The answer is no, you do not necessarily need a Coach, however, you do need someone to help you navigate through life, someone who you can be accountable to, that is skilled to help you reach your potential.  This person should be a Coach or a Mentor or a combination, but you do need someone. Seeing how a Thinking Partner is such a short term, a Thinking Partner may be enough, no matter what, make sure you are growing and expanding who you are in any of the partnerships. 

When deciding on which partnership you want, consider the following

1. Know what you re looking for, are you looking for someone: 

  • to help you get over limiting beliefs
  • to help you reach a goal and give advice
  • that has experience in a particular area
  • to help you think through an idea
  • that blends the three

 2. Ask them what their partnership style and method is – you want to make sure it’s in alignment with what you are looking for.

3. Make sure you’re a match for each other. Your energy must be in harmony (I’ll do a blog on this another day).

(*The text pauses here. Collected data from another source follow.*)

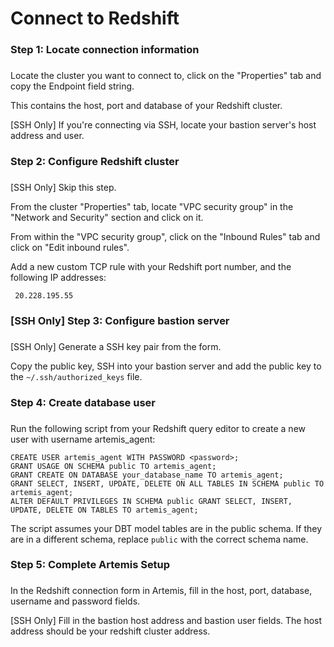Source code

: # Connect to Redshift

###
### Step 1: Locate connection information 
### 

Locate the cluster you want to connect to, click on the "Properties" tab and copy the Endpoint field string.

This contains the host, port and database of your Redshift cluster.

[SSH Only] If you're connecting via SSH, locate your bastion server's host address and user. 

###
### Step 2: Configure Redshift cluster
### 

[SSH Only] Skip this step.

From the cluster "Properties" tab, locate "VPC security group" in the "Network and Security" section and click on it. 

From within the "VPC security group", click on the "Inbound Rules" tab and click on "Edit inbound rules".

Add a new custom TCP rule with your Redshift port number, and the following IP addresses:
	
	 20.228.195.55

###
### [SSH Only] Step 3: Configure bastion server
### 

[SSH Only] Generate a SSH key pair from the form. 

Copy the public key, SSH into your bastion server and add the public key to the `~/.ssh/authorized_keys` file.

###
### Step 4: Create database user 
### 

Run the following script from your Redshift query editor to create a new user with username artemis_agent:

	CREATE USER artemis_agent WITH PASSWORD <password>;
	GRANT USAGE ON SCHEMA public TO artemis_agent;
	GRANT CREATE ON DATABASE your_database_name TO artemis_agent;
	GRANT SELECT, INSERT, UPDATE, DELETE ON ALL TABLES IN SCHEMA public TO artemis_agent;
	ALTER DEFAULT PRIVILEGES IN SCHEMA public GRANT SELECT, INSERT, UPDATE, DELETE ON TABLES TO artemis_agent;

The script assumes your DBT model tables are in the public schema. If they are in a different schema, replace `public` with the correct schema name.

###
### Step 5: Complete Artemis Setup
### 

In the Redshift connection form in Artemis, fill in the host, port, database, username and password fields. 

[SSH Only] Fill in the bastion host address and bastion user fields. The host address should be your redshift cluster address. 

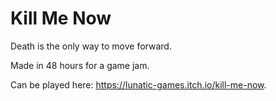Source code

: # Kill Me Now
Death is the only way to move forward.

Made in 48 hours for a game jam.

Can be played here: https://lunatic-games.itch.io/kill-me-now.
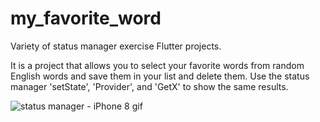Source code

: # my_favorite_word

Variety of status manager exercise Flutter projects.

It is a project that allows you to select your favorite words from random English words and save them in your list and delete them.
Use the status manager 'setState', 'Provider', and 'GetX' to show the same results.

![status manager - iPhone 8 gif](https://user-images.githubusercontent.com/103499251/188061234-f9d94f99-77e2-45fb-93c6-f852e6be3b0b.gif)
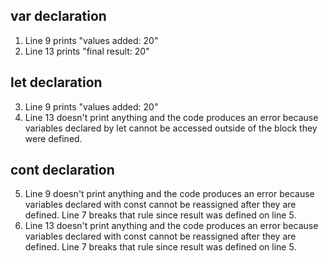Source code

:## var declaration
1. Line 9 prints "values added: 20"
2. Line 13 prints "final result: 20"
## let declaration
3. Line 9 prints "values added: 20"
4. Line 13 doesn't print anything and the code produces an error because variables declared by let cannot be accessed outside of the block they were defined.
## cont declaration
5. Line 9 doesn't print anything and the code produces an error because variables declared with const cannot be reassigned after they are defined. Line 7 breaks that rule since result was defined on line 5.
6. Line 13 doesn't print anything and the code produces an error because variables declared with const cannot be reassigned after they are defined. Line 7 breaks that rule since result was defined on line 5.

You want to make sure the sessions are going to flow with just positive vibes to get the most out of the time together. 

4. Ask them if your potential partner if they have a Coach or Mentor, my philosophy is this, one, a Coach or Mentor needs to have someone that is continually helping them grow, or you may outgrow them, and two, why would I invest in someone like you, if you wouldn’t do the same. Why would I hire you to be my coach or mentor if you don’t invest in one for yourself? Practice what you preach. 

4. Be coachable and mentee-able.  Make sure you are willing and able to commit to the partnership for the amount of time agreed upon. If you are not willing or not able to commit, then don’t waste your time or theirs. I’ve had experience where I entered into partnerships, and as I was providing incite and ways to help, the participant, or I should say the person, clearly they weren’t participating, would tell me they are already doing it, or would give me a reason why they couldn’t. In which case, showed me that they were not willing to take action on my suggestion. And, most of the time my suggestions came from observations on current behaviors that I picked up on. 

Believe that whatever you choose, whatever you need, as long as you are willing and have formed the partnership with the right person, you’ll be driven to get the results you are looking for. 

Parents Sidebar:

I wear more of the Coach’s hat than the mom hat.  For the longest, my kid would call me mean.  Finally, one day I was picking her up from school, 3rd grade, and I was “telling” her what she needed to do when we got home. She called mean, for the last time, I finally got it.  She called me mean when I was telling her what to do.  The first thing I did was call her out on it, “I notice you call me mean when I tell you what to do, is that true”. Her response was, “yes”.  I replied, “Well, since you don’t like for me to tell you what to do, you know what you need to do, so from now on, you tell me what you have to do and when are you going to do it.”  She immediately responded with, “I’m going to go in and play for a while, eat, then do my homework at 7 pm and get my bath at 9”. That was the turning point in my parenting style.  Now, at the age of 14, when she has questions or want help making a decision, I very rarely have input, I ask a series of questions until she comes to her own decision. If the decision is not going to harm her either way, I let her decide on her own.  Even, when it comes to picking friends, I take her down the *quality and characteristics worksheet, and she decides who she should be close friends with and not. *I’ll do a blog on this another day.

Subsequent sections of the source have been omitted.